For almost 50 years, filmmaker Brian De Palma has carved out his own signature style of sensationalism that has led to commercial hits (The Untouchables, Mission: Impossible), critical duds (Mission to Mars, The Black Dahlia) and others that found success further down the road (Scarface, Carlito’s Way). No matter what kind of movie he’s making, there’s never a doubt that everything he wants you to react to is right there on the screen. This kind of visceral approach can be thrilling in the moment and in De Palma’s case, produce some classic cinematic sequences but it doesn’t always leave much for the audience to look for under the surface.
Directors Noah Baumbach and Jake Paltrow seem to have lifted this ethic from their subject when making their new documentary De Palma about the director’s life and career. During their two-hour interview in which each of his films are discussed at varying lengths, there are plenty of great on-set anecdotes and enlightening bits of commentary about the film industry but not enough glimpses of introspection that might give us insight to his way of thinking. The end result is something a bit more shallow and matter-of-fact than it could have been but still worthwhile for those interested in digging into De Palma’s filmography.
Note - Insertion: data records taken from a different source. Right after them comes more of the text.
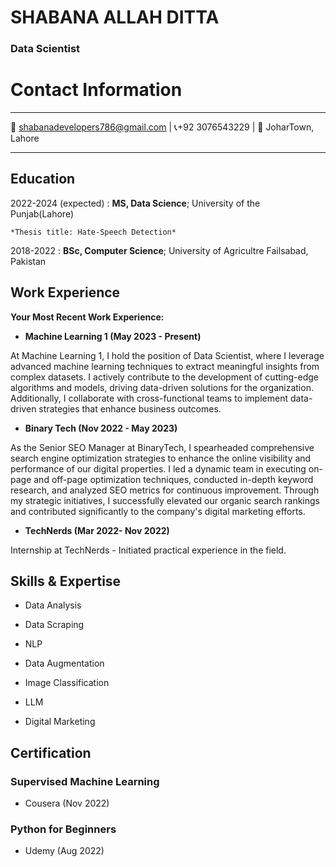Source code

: SHABANA ALLAH DITTA
============
### Data Scientist


# Contact Information
-------------------     ----------------------------
📧 shabanadevelopers786@gmail.com |
📞+92 3076543229 |
📍 JoharTown, Lahore 
-------------------     ----------------------------

Education
---------

2022-2024 (expected)
:   **MS, Data Science**; University of the Punjab(Lahore)

    *Thesis title: Hate-Speech Detection*

2018-2022
:   **BSc, Computer Science**; University of Agricultre Failsabad, Pakistan

  

Work Experience
----------

**Your Most Recent Work Experience:**

* **Machine Learning 1 (May 2023 - Present)**

At Machine Learning 1, I hold the position of Data Scientist, where I leverage advanced machine learning techniques to extract meaningful insights from complex datasets. I actively contribute to the development of cutting-edge algorithms and models, driving data-driven solutions for the organization. Additionally, I collaborate with cross-functional teams to implement data-driven strategies that enhance business outcomes.

* **Binary Tech (Nov 2022 - May 2023)**

As the Senior SEO Manager at BinaryTech, I spearheaded comprehensive search engine optimization strategies to enhance the online visibility and performance of our digital properties. I led a dynamic team in executing on-page and off-page optimization techniques, conducted in-depth keyword research, and analyzed SEO metrics for continuous improvement. Through my strategic initiatives, I successfully elevated our organic search rankings and contributed significantly to the company's digital marketing efforts.

* **TechNerds  (Mar 2022- Nov 2022)**

Internship at TechNerds - Initiated practical experience in the field.



Skills & Expertise
----------------------------------------

* Data Analysis

* Data Scraping

* NLP

* Data Augmentation

* Image Classification

* LLM

* Digital Marketing



 Certification
------------------------------------
### Supervised Machine Learning 
 * Cousera (Nov 2022)
 
### Python for Beginners
* Udemy (Aug 2022)
 




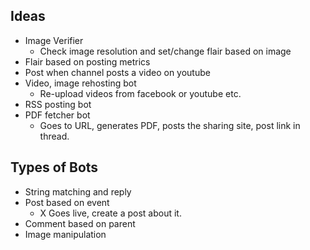 ## Ideas ##
* Image Verifier
  * Check image resolution and set/change flair based on image
* Flair based on posting metrics
* Post when channel posts a video on youtube
* Video, image rehosting bot
  * Re-upload videos from facebook or youtube etc.
* RSS posting bot
* PDF fetcher bot
  * Goes to URL, generates PDF, posts the sharing site, post link in thread.

## Types of Bots ##
* String matching and reply
* Post based on event
  * X Goes live, create a post about it.
* Comment based on parent
* Image manipulation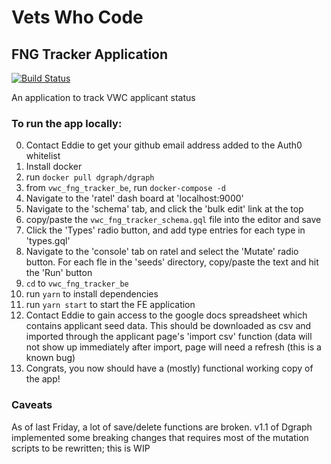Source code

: # Vets Who Code #
## FNG Tracker Application ##

[![Build Status](https://travis-ci.org/Vets-Who-Code/vwc_fng_tracker.svg?branch=master)](https://travis-ci.org/Vets-Who-Code/vwc_fng_tracker)

An application to track VWC applicant status

### To run the app locally:
0. Contact Eddie to get your github email address added to the Auth0 whitelist
1. Install docker
2. run `docker pull dgraph/dgraph`
3. from `vwc_fng_tracker_be`, run `docker-compose -d`
4. Navigate to the 'ratel' dash board at 'localhost:9000'
5. Navigate to the 'schema' tab, and click the 'bulk edit' link at the top
6. copy/paste the `vwc_fng_tracker_schema.gql` file into the editor and save
7. Click the 'Types' radio button, and add type entries for each type in 'types.gql'
8. Navigate to the 'console' tab on ratel and select the 'Mutate' radio button. For each fle in the 'seeds' directory, copy/paste the text and hit the 'Run' button
9. `cd` to `vwc_fng_tracker_be`
10. run `yarn` to install dependencies
11. run `yarn start` to start the FE application
12. Contact Eddie to gain access to the google docs spreadsheet which contains applicant seed data. This should be downloaded as csv and imported through the applicant page's 'import csv' function (data will not show up immediately after import, page will need a refresh (this is a known bug)
13. Congrats, you now should have a (mostly) functional working copy of the app!

### Caveats
As of last Friday, a lot of save/delete functions are broken. v1.1 of Dgraph implemented some breaking changes that requires most of the mutation scripts to be rewritten; this is WIP
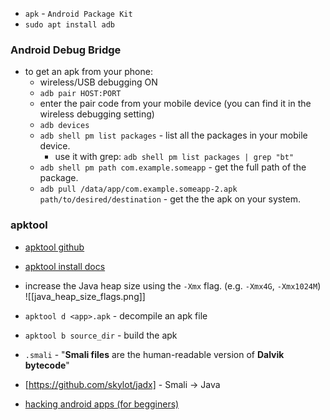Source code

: - `apk` - `Android Package Kit`
- `sudo apt install adb`
### Android Debug Bridge
- to get an apk from your phone:
	- wireless/USB debugging ON
	- `adb pair HOST:PORT`
	- enter the pair code from your mobile device (you can find it in the wireless debugging setting)
	- `adb devices`
	- `adb shell pm list packages` - list all the packages in your mobile device.
		- use it with grep: `adb shell pm list packages | grep "bt"`
	- `adb shell pm path com.example.someapp` - get the full path of the package.
	- `adb pull /data/app/com.example.someapp-2.apk path/to/desired/destination` - get the the apk on your system.
### apktool
- [apktool github](https://github.com/iBotPeaches/Apktool)
- [apktool install docs](https://apktool.org/docs/install)

- increase the Java heap size using the `-Xmx` flag. (e.g. `-Xmx4G`, `-Xmx1024M`) 
![[java_heap_size_flags.png]]
- `apktool d <app>.apk` - decompile an apk file
- `apktool b source_dir` - build the apk 

- `.smali` - "**Smali files** are the human-readable version of **Dalvik bytecode**"
- [https://github.com/skylot/jadx] - Smali -> Java 

- [hacking android apps (for begginers)](https://www.youtube.com/watch?v=7kKl3nokZso)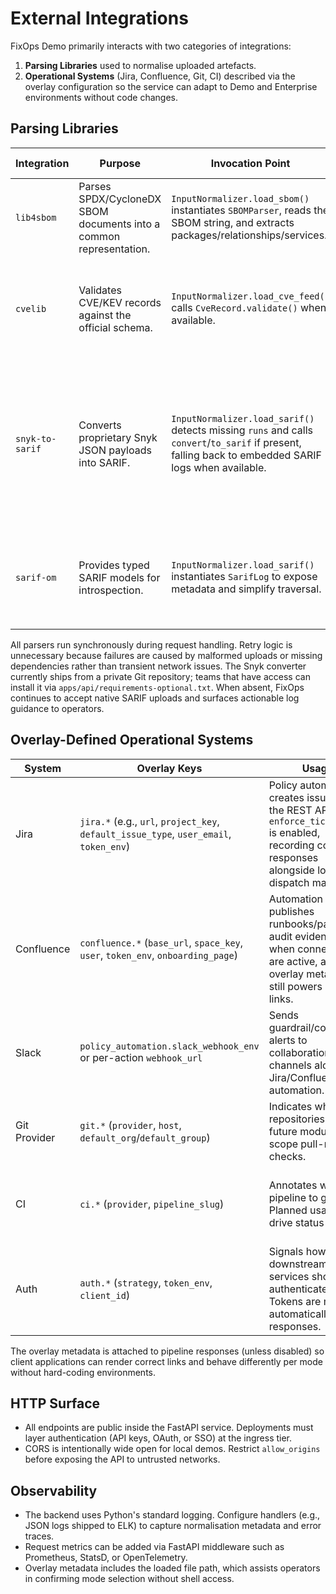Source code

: # External Integrations

FixOps Demo primarily interacts with two categories of integrations:

1. **Parsing Libraries** used to normalise uploaded artefacts.
2. **Operational Systems** (Jira, Confluence, Git, CI) described via the overlay configuration so the
   service can adapt to Demo and Enterprise environments without code changes.

## Parsing Libraries

| Integration | Purpose | Invocation Point | Failure Mode & Handling |
| ----------- | ------- | ---------------- | ----------------------- |
| `lib4sbom` | Parses SPDX/CycloneDX SBOM documents into a common representation. | `InputNormalizer.load_sbom()` instantiates `SBOMParser`, reads the SBOM string, and extracts packages/relationships/services. | Propagates parser exceptions; the API converts them to HTTP 400 responses. |
| `cvelib` | Validates CVE/KEV records against the official schema. | `InputNormalizer.load_cve_feed()` calls `CveRecord.validate()` when available. | Missing library downgrades to best-effort ingestion; validation errors are reported in the response payload. |
| `snyk-to-sarif` | Converts proprietary Snyk JSON payloads into SARIF. | `InputNormalizer.load_sarif()` detects missing `runs` and calls `convert`/`to_sarif` if present, falling back to embedded SARIF logs when available. | When the converter is absent the service logs actionable guidance and only rejects payloads that cannot be converted, still accepting supported SARIF schemas. |
| `sarif-om` | Provides typed SARIF models for introspection. | `InputNormalizer.load_sarif()` instantiates `SarifLog` to expose metadata and simplify traversal. | Missing dependency raises a `RuntimeError` during import, signalling a deployment misconfiguration. |

All parsers run synchronously during request handling. Retry logic is unnecessary because failures are
caused by malformed uploads or missing dependencies rather than transient network issues. The Snyk
converter currently ships from a private Git repository; teams that have access can install it via
`apps/api/requirements-optional.txt`. When absent, FixOps continues to accept native SARIF uploads and
surfaces actionable log guidance to operators.

## Overlay-Defined Operational Systems

| System | Overlay Keys | Usage | Error Handling & Retries |
| ------ | ------------- | ----- | ------------------------ |
| Jira | `jira.*` (e.g., `url`, `project_key`, `default_issue_type`, `user_email`, `token_env`) | Policy automation creates issues via the REST API when `enforce_ticket_sync` is enabled, recording connector responses alongside local dispatch manifests. | Missing credentials raise configuration errors; HTTP failures surface as `delivery.status="failed"` with the provider message. |
| Confluence | `confluence.*` (`base_url`, `space_key`, `user`, `token_env`, `onboarding_page`) | Automation publishes runbooks/pages for audit evidence when connectors are active, and the overlay metadata still powers deep links. | Absent credentials skip delivery with `reason="confluence connector not fully configured"`; HTTP errors are captured in delivery results for remediation. |
| Slack | `policy_automation.slack_webhook_env` or per-action `webhook_url` | Sends guardrail/context alerts to collaboration channels alongside Jira/Confluence automation. | Missing webhook details skip delivery; HTTP 4xx/5xx responses bubble into `delivery.status` for operators to diagnose. |
| Git Provider | `git.*` (`provider`, `host`, `default_org`/`default_group`) | Indicates where repositories live so future modules can scope pull-request checks. | Metadata only at this stage. Consumers should handle unreachable hosts with exponential backoff. |
| CI | `ci.*` (`provider`, `pipeline_slug`) | Annotates which pipeline to gate. Planned usage is to drive status checks. | No direct calls today; when implemented use provider-native retry/backoff (e.g., GitHub Actions workflow reruns). |
| Auth | `auth.*` (`strategy`, `token_env`, `client_id`) | Signals how downstream services should authenticate. Tokens are masked automatically in responses. | Missing secrets should be handled upstream by injecting environment variables before startup. |

The overlay metadata is attached to pipeline responses (unless disabled) so client applications can
render correct links and behave differently per mode without hard-coding environments.

## HTTP Surface

- All endpoints are public inside the FastAPI service. Deployments must layer authentication (API
  keys, OAuth, or SSO) at the ingress tier.
- CORS is intentionally wide open for local demos. Restrict `allow_origins` before exposing the API to
  untrusted networks.

## Observability

- The backend uses Python's standard logging. Configure handlers (e.g., JSON logs shipped to ELK) to
  capture normalisation metadata and error traces.
- Request metrics can be added via FastAPI middleware such as Prometheus, StatsD, or OpenTelemetry.
- Overlay metadata includes the loaded file path, which assists operators in confirming mode selection
  without shell access.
Anyone familiar with his work can tell you how inspired he is by Alfred Hitchcock and I admired how Baumbach and Paltrow framed De Palma’s guiding principle of cinema as voyeurism from his first viewing of Vertigo in 1958. The act of “spying” as it correlates to an audience watching a movie is covered most clearly in Rear Window but De Palma argues that the subtext of Vertigo is just as relevant to how people consume films. Much in the way that Scottie works to transform Judy into his idolized image of “Madeleine”, we seek meaning in the characters that are presented to us by projecting our own experiences and values onto them, whether they truly apply or not.
After this introductory analysis and some biographical notes about his early life, the film then goes through the movies that De Palma has made through the years and some summarizing thoughts from the director on each work. Rather than making this a traditional talking head documentary with opinions from others on his work, the form is kept more candid and personal by allowing De Palma to talk through his own experiences with each project. However, it does make me wonder if some outside perspective could have allowed the filmmakers to dive deeper into the thematic strands of his work, as there isn’t as much connecting tissue between his films as I would have liked to have seen.
I confess I haven’t seen of the majority of the 25+ films covered in this documentary (Blow Out piqued my interest more than any other) but after seeing all of these clips together in one sitting, I’m eager to visit and re-visit the director’s work. De Palma may not be a “consensus” filmmaker but his divisiveness is clearly an integral part of what’s kept him around all of these years. It’s fitting, then, that I may have a mixed opinion on De Palma the documentary as I do De Palma the movie maker.